Within advertising, there is a lot of thought and psychology behind which images work best at connecting with an audience and how these images are presented. Brands are always looking for ways to ensure that viewers not only remember their advertisements, but also feel a resonance or connection with the imagery.
In 2018 Right Left Agency conducted a study in collaboration with a USC Master of Science student that measured the effectiveness of using first-person point of view (POV) in advertisements. The study observed two Facebook ads. The only difference between the two ads was that one photo was shown in first-person POV and the other was shot in the more common third-person POV. The results showed higher measures of success in the first-person POV ad totaling “9% higher clicks (185 vs. 170), and 43% higher total engagement (n=32 vs. n=14)” compared to the third-person POV. The cost-per-click campaign was even decreased by the third day on the first-person POV ad due to higher engagement and Facebook Algorithm.

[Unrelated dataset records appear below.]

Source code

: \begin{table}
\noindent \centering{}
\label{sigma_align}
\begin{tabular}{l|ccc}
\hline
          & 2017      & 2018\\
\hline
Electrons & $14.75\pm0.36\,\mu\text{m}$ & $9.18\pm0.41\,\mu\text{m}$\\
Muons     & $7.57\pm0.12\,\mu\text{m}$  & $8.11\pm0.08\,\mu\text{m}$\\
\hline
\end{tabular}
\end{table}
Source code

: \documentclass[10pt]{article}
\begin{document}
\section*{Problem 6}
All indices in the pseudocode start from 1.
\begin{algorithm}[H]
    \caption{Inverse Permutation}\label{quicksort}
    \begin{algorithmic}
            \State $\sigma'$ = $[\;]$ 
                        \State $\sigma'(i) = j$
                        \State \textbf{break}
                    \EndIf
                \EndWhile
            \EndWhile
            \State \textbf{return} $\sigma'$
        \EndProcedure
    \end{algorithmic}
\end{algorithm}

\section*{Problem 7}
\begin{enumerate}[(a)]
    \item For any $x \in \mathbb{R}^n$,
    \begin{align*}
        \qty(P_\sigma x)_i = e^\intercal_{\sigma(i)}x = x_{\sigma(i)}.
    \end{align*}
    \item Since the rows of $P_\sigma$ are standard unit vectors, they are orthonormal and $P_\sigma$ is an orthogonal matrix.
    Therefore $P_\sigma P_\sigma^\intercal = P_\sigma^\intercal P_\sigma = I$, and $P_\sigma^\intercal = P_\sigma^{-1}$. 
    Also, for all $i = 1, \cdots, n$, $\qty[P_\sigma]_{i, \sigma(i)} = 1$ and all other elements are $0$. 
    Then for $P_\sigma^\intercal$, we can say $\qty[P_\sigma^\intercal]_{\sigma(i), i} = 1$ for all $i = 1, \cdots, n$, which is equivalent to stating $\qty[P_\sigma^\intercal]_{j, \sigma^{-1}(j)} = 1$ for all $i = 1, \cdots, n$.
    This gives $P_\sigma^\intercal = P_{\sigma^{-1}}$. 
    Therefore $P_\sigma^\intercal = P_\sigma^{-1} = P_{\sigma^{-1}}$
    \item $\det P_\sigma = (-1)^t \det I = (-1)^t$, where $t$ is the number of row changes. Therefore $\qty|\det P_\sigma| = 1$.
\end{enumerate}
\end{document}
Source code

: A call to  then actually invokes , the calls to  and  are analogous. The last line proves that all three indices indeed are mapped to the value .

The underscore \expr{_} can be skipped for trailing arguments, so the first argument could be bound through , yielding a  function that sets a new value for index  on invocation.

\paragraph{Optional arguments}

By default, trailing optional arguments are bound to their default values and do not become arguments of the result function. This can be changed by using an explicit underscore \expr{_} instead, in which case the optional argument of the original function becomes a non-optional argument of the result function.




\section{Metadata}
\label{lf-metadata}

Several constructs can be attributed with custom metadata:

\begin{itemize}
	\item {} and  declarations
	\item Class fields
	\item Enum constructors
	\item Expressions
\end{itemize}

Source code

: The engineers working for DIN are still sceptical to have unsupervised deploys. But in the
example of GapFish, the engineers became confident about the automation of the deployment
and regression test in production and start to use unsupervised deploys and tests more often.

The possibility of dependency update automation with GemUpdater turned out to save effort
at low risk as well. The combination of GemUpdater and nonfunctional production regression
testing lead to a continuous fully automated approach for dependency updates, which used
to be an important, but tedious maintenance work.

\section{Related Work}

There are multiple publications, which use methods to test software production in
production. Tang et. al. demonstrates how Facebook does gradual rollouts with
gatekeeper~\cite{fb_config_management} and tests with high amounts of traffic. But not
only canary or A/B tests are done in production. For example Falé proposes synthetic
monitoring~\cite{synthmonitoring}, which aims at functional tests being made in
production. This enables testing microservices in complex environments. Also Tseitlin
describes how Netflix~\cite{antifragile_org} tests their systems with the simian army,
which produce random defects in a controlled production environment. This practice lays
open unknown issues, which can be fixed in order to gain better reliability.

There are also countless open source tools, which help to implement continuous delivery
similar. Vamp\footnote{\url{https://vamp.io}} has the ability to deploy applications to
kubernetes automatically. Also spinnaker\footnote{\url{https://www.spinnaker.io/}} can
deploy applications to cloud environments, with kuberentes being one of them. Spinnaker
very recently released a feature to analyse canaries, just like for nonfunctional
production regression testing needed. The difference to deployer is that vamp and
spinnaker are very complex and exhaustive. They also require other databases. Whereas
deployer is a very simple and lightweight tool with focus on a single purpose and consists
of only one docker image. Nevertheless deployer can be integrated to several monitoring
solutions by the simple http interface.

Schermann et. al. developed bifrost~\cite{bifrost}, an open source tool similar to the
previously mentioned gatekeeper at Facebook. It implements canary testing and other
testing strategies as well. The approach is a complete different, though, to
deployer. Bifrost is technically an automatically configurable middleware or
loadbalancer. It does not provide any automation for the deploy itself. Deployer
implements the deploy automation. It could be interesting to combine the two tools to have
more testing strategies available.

When it came to conversion rate, the third-person POV outperformed by a small margin (71 vs. 69); however, the Right Left Agency reminds us that previous research has shown that higher engagement may lead to a higher conversion rate in the long term. Calder, Malthouse, and Schaedel’s (2009) study confirmed that “despite the low relevance for short-term sales, likes and comments over the long-term were shown to be the strongest cumulative-sales drivers.”
Overall this study shows that a more intentional choice of imagery in advertisements has the capacity to resonate more effectively with consumers, and successfully impact commercial campaigns and ads.

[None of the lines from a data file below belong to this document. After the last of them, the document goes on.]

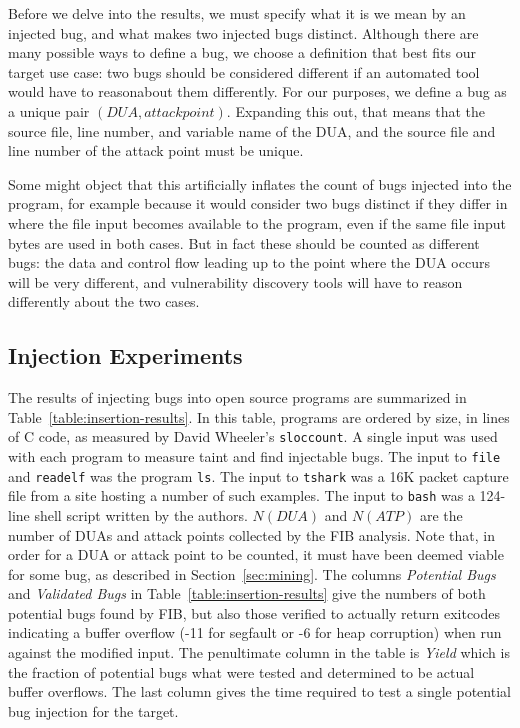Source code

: Before we delve into the results, we must specify what it is we mean by an injected bug, and what makes two injected bugs distinct. Although there are many possible ways to define a bug, we choose a definition that best fits our target use case: two bugs should be considered different if an automated tool would have to reasonabout them differently. For our purposes, we define a bug as a unique pair $(DUA, attack point)$. Expanding this out, that means that the source file, line number, and variable name of the DUA, and the source file and line number of the attack point must be unique.

Some might object that this artificially inflates the count of bugs injected into the program, for example because it would consider two bugs distinct if they differ in where the file input becomes available to the program, even if the same file input bytes are used in both cases. But in fact these should be counted as different bugs: the data and control flow leading up to the point where the DUA occurs will be very different, and vulnerability discovery tools will have to reason differently about the two cases.

\subsection{Injection Experiments}
\label{sec:results:subsec:injection}

The results of injecting bugs into open source programs are summarized in Table~\ref{table:insertion-results}.
In this table, programs are ordered by size, in lines of C code, as measured by David Wheeler's \verb+sloccount+.
A single input was used with each program to measure taint and find injectable bugs.
The input to \verb+file+ and \verb+readelf+ was the program \verb+ls+.
The input to \verb+tshark+ was a 16K packet capture file from a site hosting a number of such examples.  %
The input to \verb+bash+ was a 124-line shell script written by the authors.
$N(DUA)$ and $N(ATP)$ are the number of DUAs and attack points collected by the FIB analysis.
Note that, in order for a DUA or attack point to be counted, it must have been deemed viable for some bug, as described in Section~\ref{sec:mining}.
The columns \emph{Potential Bugs} and \emph{Validated Bugs} in Table~\ref{table:insertion-results} give the numbers of both potential bugs found by FIB, but also those verified to actually return exitcodes indicating a buffer overflow (-11 for segfault or -6 for heap corruption) when run against the modified input.
The penultimate column in the table is \emph{Yield} which is the fraction of potential bugs what were tested and determined to be actual buffer overflows.
The last column gives the time required to test a single potential bug injection for the target.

Below we share why first-person POV is so effective, and our tips for bringing this perspective to your Licensing portfolio.
What sets first-person POV apart from the rest?
Well, as the 500px team has stated in previous articles, commercial advertising is most effective when the viewer can make a connection to what they see and are able to place themselves within the scene. That is why tips like turning your model slightly or completely away from the camera allows the viewer to easily imagine themselves having the experience. Another tip we often talk about is including the figure of a human or animal in a landscape or nature shot, photos like this have shown to be more salable than content without a human or animal presence.
The anonymous aspect of both of these examples breaks down barriers and allows the viewer to participate as the subject, rather than the observer. This strengthens the personal connection between the viewer and the content they consume.
First-person POV is taking that same concept and going the extra mile by actually creating the perceived experience from the viewers POV. It is allowing the viewer to engage in an immersive experience. This is placing the viewer into an action-forward scenario rather than a passive viewing experience.
It also connects to another salable commercial tip that the 500px team has spoken about previously, which is relatability. When the viewer can relate to the subject in the scene they are more likely to use the product or service.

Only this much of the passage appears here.